Count the lines of the data below that include the string "subsection", and provide nothing but the result.
------ MATERIAL TO PROCESS ------
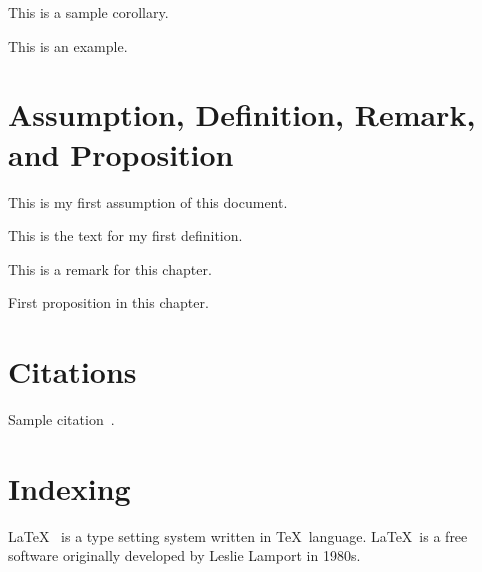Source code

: \begin{corollary}
This is a sample corollary.
\end{corollary}

\begin{example}
  This is an example.
\end{example}

\section{Assumption, Definition, Remark, and Proposition}
\label{sec:assum}

\begin{assumption}
\label{asm:as1}
This is my first assumption of this document.
\end{assumption}

\begin{definition}
\label{def:def1}
This is the text for my first definition.
\end{definition}

\begin{remark}
\label{rem:rem1}
This is a remark for this chapter.
\end{remark}

\begin{proposition}
\label{prp:prop1}
First proposition in this chapter.
\end{proposition}

\section{Citations}\label{sec:citations}
Sample citation~\cite{lamport1994latex}.

\section{Indexing}\label{sec:indexing} \LaTeX\  is a 
type setting system written in \TeX\ language. \LaTeX\ 
is a free software originally developed by 
Leslie Lamport in 1980s. 



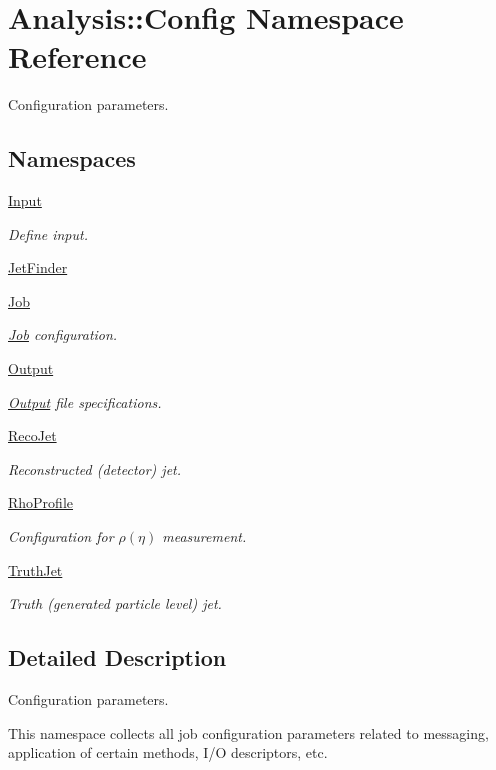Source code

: \hypertarget{namespaceAnalysis_1_1Config}{}\section{Analysis\+:\+:Config Namespace Reference}
\label{namespaceAnalysis_1_1Config}


Configuration parameters.  


\subsection*{Namespaces}
\begin{DoxyCompactItemize}
\item 
 \hyperlink{namespaceAnalysis_1_1Config_1_1Input}{Input}
\begin{DoxyCompactList}\small\item\em Define input. \end{DoxyCompactList}\item 
 \hyperlink{namespaceAnalysis_1_1Config_1_1JetFinder}{Jet\+Finder}
\item 
 \hyperlink{namespaceAnalysis_1_1Config_1_1Job}{Job}
\begin{DoxyCompactList}\small\item\em \hyperlink{namespaceAnalysis_1_1Config_1_1Job}{Job} configuration. \end{DoxyCompactList}\item 
 \hyperlink{namespaceAnalysis_1_1Config_1_1Output}{Output}
\begin{DoxyCompactList}\small\item\em \hyperlink{namespaceAnalysis_1_1Config_1_1Output}{Output} file specifications. \end{DoxyCompactList}\item 
 \hyperlink{namespaceAnalysis_1_1Config_1_1RecoJet}{Reco\+Jet}
\begin{DoxyCompactList}\small\item\em Reconstructed (detector) jet. \end{DoxyCompactList}\item 
 \hyperlink{namespaceAnalysis_1_1Config_1_1RhoProfile}{Rho\+Profile}
\begin{DoxyCompactList}\small\item\em Configuration for $ \rho(\eta) $ measurement. \end{DoxyCompactList}\item 
 \hyperlink{namespaceAnalysis_1_1Config_1_1TruthJet}{Truth\+Jet}
\begin{DoxyCompactList}\small\item\em Truth (generated particle level) jet. \end{DoxyCompactList}\end{DoxyCompactItemize}


\subsection{Detailed Description}
Configuration parameters. 

This namespace collects all job configuration parameters related to messaging, application of certain methods, I/O descriptors, etc. 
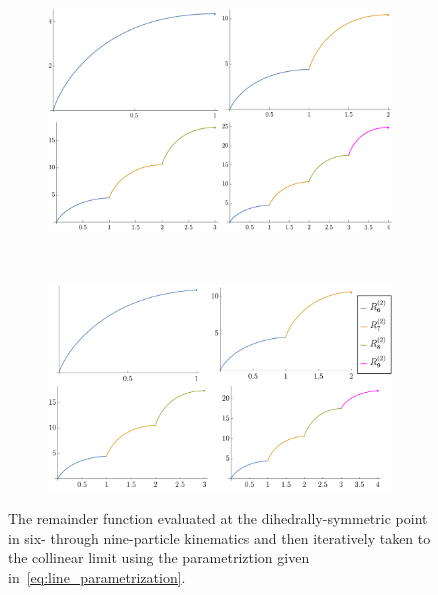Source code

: \documentclass[11pt]{article}
\begin{document}
\begin{figure}[t]
\captionsetup[subfigure]{labelformat=empty}
\begin{center}
  \begin{subfigure}[b]{0.85\textwidth}
    \includegraphics[width=\textwidth]{symmetric_lines.pdf}
  \end{subfigure}
\  %
  \begin{subfigure}[t]{0.1\textwidth} \vspace{-7cm}
    \includegraphics[width=\textwidth]{symmetric_lines_label.pdf}
  \end{subfigure}
    \caption{The remainder function evaluated at the dihedrally-symmetric point in six- through nine-particle kinematics and then iteratively taken to the collinear limit using the parametriztion given in~\eqref{eq:line_parametrization}.}
    \label{fig:symm_to_collinear_lines}
\end{center}
\end{figure}
\end{document}
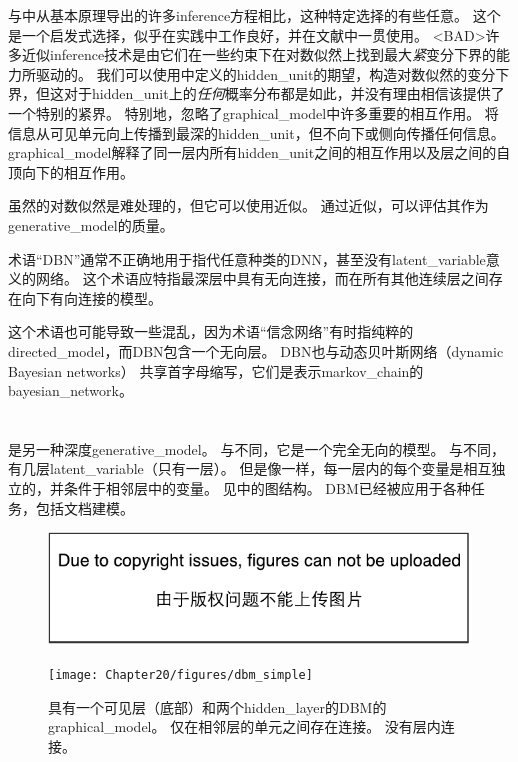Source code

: 与中从基本原理导出的许多\gls{inference}方程相比，这种特定选择的有些任意。
这个是一个启发式选择，似乎在实践中工作良好，并在文献中一贯使用。
<BAD>许多近似\gls{inference}技术是由它们在一些约束下在对数似然上找到最大\emph{紧}变分下界的能力所驱动的。
我们可以使用中定义的\gls{hidden_unit}的期望，构造对数似然的变分下界，但这对于\gls{hidden_unit}上的\emph{任何}概率分布都是如此，并没有理由相信该提供了一个特别的紧界。
特别地，忽略了\gls{graphical_model}中许多重要的相互作用。
将信息从可见单元向上传播到最深的\gls{hidden_unit}，但不向下或侧向传播任何信息。
\gls{graphical_model}解释了同一层内所有\gls{hidden_unit}之间的相互作用以及层之间的自顶向下的相互作用。


虽然的对数似然是难处理的，但它可以使用近似\citep{Salakhutdinov+Murray-2008}。
通过近似，可以评估其作为\gls{generative_model}的质量。


术语``\gls{DBN}''通常不正确地用于指代任意种类的\gls{DNN}，甚至没有\gls{latent_variable}意义的网络。
这个术语应特指最深层中具有无向连接，而在所有其他连续层之间存在向下有向连接的模型。

这个术语也可能导致一些混乱，因为术语``信念网络''有时指纯粹的\gls{directed_model}，而\gls{DBN}包含一个无向层。
\gls{DBN}也与动态贝叶斯网络（dynamic Bayesian networks） \citep{Dean+Kanazawa-1989}共享首字母缩写，它们是表示\gls{markov_chain}的\gls{bayesian_network}。


\section{}
\label{sec:deep_boltzmann_machines}

 \citep{SalHinton09}是另一种深度\gls{generative_model}。
与不同，它是一个完全无向的模型。
与不同，有几层\gls{latent_variable}（只有一层）。
但是像一样，每一层内的每个变量是相互独立的，并条件于相邻层中的变量。
见中的图结构。
\gls{DBM}已经被应用于各种任务，包括文档建模\citep{srivastava2013modeling}。

\begin{figure}[!htb]
\ifOpenSource
\centerline{\includegraphics{figure.pdf}}
\else
\centerline{\texttt{[image: Chapter20/figures/dbm\_simple]}}
\fi
\caption{具有一个可见层（底部）和两个\gls{hidden_layer}的\gls{DBM}的\gls{graphical_model}。
仅在相邻层的单元之间存在连接。
没有层内连接。}
\label{fig:chap20_dbm_simple}
\end{figure}

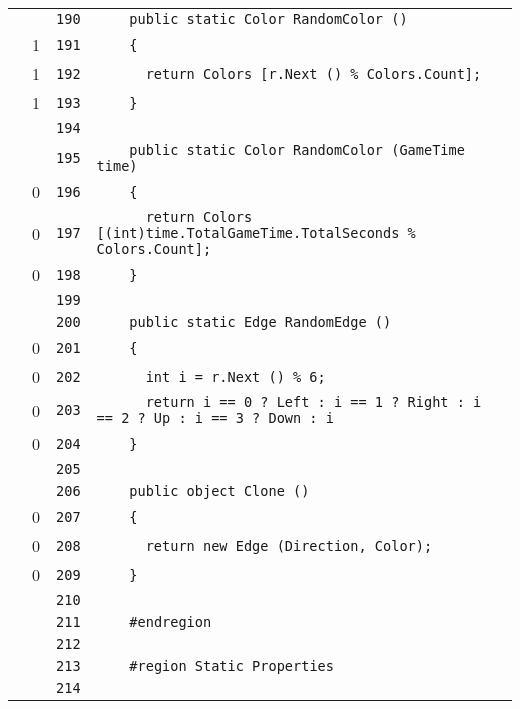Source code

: \documentclass[a4paper,10pt]{article}
\begin{document}
\begin{longtable}[l]{lrrl}
\cellcolor{gray} &  & \verb~190~ & \verb~    public static Color RandomColor ()~\\
\cellcolor{green} & 1 & \verb~191~ & \verb~    {~\\
\cellcolor{green} & 1 & \verb~192~ & \verb~      return Colors [r.Next () % Colors.Count];~\\
\cellcolor{green} & 1 & \verb~193~ & \verb~    }~\\
\cellcolor{gray} &  & \verb~194~ & \verb~~\\
\cellcolor{gray} &  & \verb~195~ & \verb~    public static Color RandomColor (GameTime time)~\\
\cellcolor{red} & 0 & \verb~196~ & \verb~    {~\\
\cellcolor{red} & 0 & \verb~197~ & \verb~      return Colors [(int)time.TotalGameTime.TotalSeconds % Colors.Count];~\\
\cellcolor{red} & 0 & \verb~198~ & \verb~    }~\\
\cellcolor{gray} &  & \verb~199~ & \verb~~\\
\cellcolor{gray} &  & \verb~200~ & \verb~    public static Edge RandomEdge ()~\\
\cellcolor{red} & 0 & \verb~201~ & \verb~    {~\\
\cellcolor{red} & 0 & \verb~202~ & \verb~      int i = r.Next () % 6;~\\
\cellcolor{red} & 0 & \verb~203~ & \verb~      return i == 0 ? Left : i == 1 ? Right : i == 2 ? Up : i == 3 ? Down : i ~\\
\cellcolor{red} & 0 & \verb~204~ & \verb~    }~\\
\cellcolor{gray} &  & \verb~205~ & \verb~~\\
\cellcolor{gray} &  & \verb~206~ & \verb~    public object Clone ()~\\
\cellcolor{red} & 0 & \verb~207~ & \verb~    {~\\
\cellcolor{red} & 0 & \verb~208~ & \verb~      return new Edge (Direction, Color);~\\
\cellcolor{red} & 0 & \verb~209~ & \verb~    }~\\
\cellcolor{gray} &  & \verb~210~ & \verb~~\\
\cellcolor{gray} &  & \verb~211~ & \verb~    #endregion~\\
\cellcolor{gray} &  & \verb~212~ & \verb~~\\
\cellcolor{gray} &  & \verb~213~ & \verb~    #region Static Properties~\\
\cellcolor{gray} &  & \verb~214~ & \verb~~\\

\end{longtable}
\end{document}
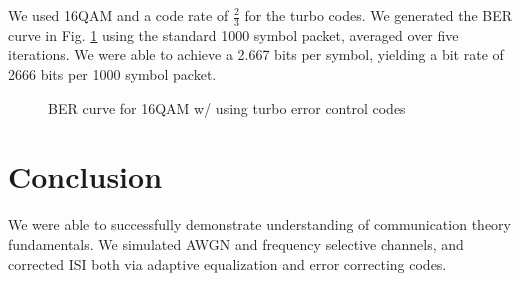 \documentclass[conference]{IEEEtran}
\begin{document}
We used 16QAM and a code rate of $\frac{2}{3}$ for the turbo codes. We generated the BER curve in Fig. \ref{turbo} using the standard 1000 symbol packet, averaged over five iterations. We were able to achieve a 2.667 bits per symbol, yielding a bit rate of 2666 bits per 1000 symbol packet.
\begin{figure}[htbp]
\caption{BER curve for 16QAM w/ using turbo error control codes}
\label{turbo}
\end{figure}

\section{Conclusion}
We were able to successfully demonstrate understanding of communication theory fundamentals. We simulated AWGN and frequency selective channels, and corrected ISI both via adaptive equalization and error correcting codes.
\end{document}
------
[EXERCISE RESPONSE] 2